The relative resourcefulness of the included dyads is likely to limit the generalisability of our findings to subgroups with similar characteristics. However, it is noteworthy that we nevertheless found interactional concerns and significant group differences. A higher level of interactional concerns may be observed in dyads of BD mothers with risk factors such as single motherhood, substance abuse, socioeconomic difficulties, and infants with negative birth outcomes. In the same ways that the BD sample is not representative of all dyads in which the mother has BD, the dyads of the comparison group are not representative of the general population. The comparison sample consists of mothers without known substance abuse or mental health problems, an above average level of education, and healthy infants without birth complications. Thus, it is likely that both samples are skewed towards the resourceful end of the populations they represent.
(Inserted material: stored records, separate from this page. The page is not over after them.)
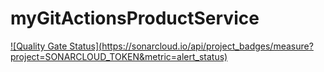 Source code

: # myGitActionsProductService
[![Quality Gate Status](https://sonarcloud.io/api/project_badges/measure?
project=SONARCLOUD_TOKEN&metric=alert_status)](https://sonarcloud.io/summary/new_code?id=SONARCLOUD_TOKEN) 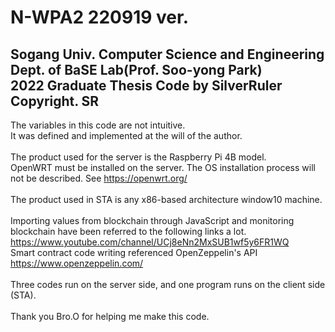 # N-WPA2 220919 ver.<br/>
Sogang Univ. Computer Science and Engineering Dept. of BaSE Lab(Prof. Soo-yong Park) <br/>
2022 Graduate Thesis Code by SilverRuler <br/>
Copyright. SR <br/>
-------------------------------------
The variables in this code are not intuitive.<br/>
It was defined and implemented at the will of the author.<br/>
<br/>
The product used for the server is the Raspberry Pi 4B model.<br/>
OpenWRT must be installed on the server. The OS installation process will not be described. See https://openwrt.org/<br/>
<br/>
The product used in STA is any x86-based architecture window10 machine.<br/>
<br/>
Importing values from blockchain through JavaScript and monitoring blockchain have been referred to the following links a lot.<br/> https://www.youtube.com/channel/UCj8eNn2MxSUB1wf5y6FR1WQ<br/>
Smart contract code writing referenced OpenZeppelin's API<br/> https://www.openzeppelin.com/<br/>
<br/>
Three codes run on the server side, and one program runs on the client side (STA).<br/>
<br/>
Thank you Bro.O for helping me make this code.<br/>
Given the relatively small sample size, the findings need to be interpreted with some caution. A small sample size increases the width of confidence intervals and limits generalisation.

Replication studies and studies of less resourceful dyads are needed. We also suggest studies of father-infant interaction when the mother has BD to investigate whether the low level of expressiveness we found in the infants may be relationship-specific.

Conclusion

The present study identified concerns in maternal and infant interaction behaviour at 3 months postpartum in a relatively resourceful sample of mothers with BD and their infants compared to dyads with mothers without mental health problems. Most interactional concerns were identified in dyadic coordination. The findings were not influenced by the BD mothers’ concurrent affective symptoms.

To achieve dyadic coordination and synchrony, the interaction partners need to be familiar with each other’s behavioural repertoire and interaction rhythms [51]. Thus, we suggest interventions specifically focusing on sensitising and supporting mothers to read infants’ cues on a micro-level. This may help them to respond contingently and improve interactional reciprocity and synchronicity.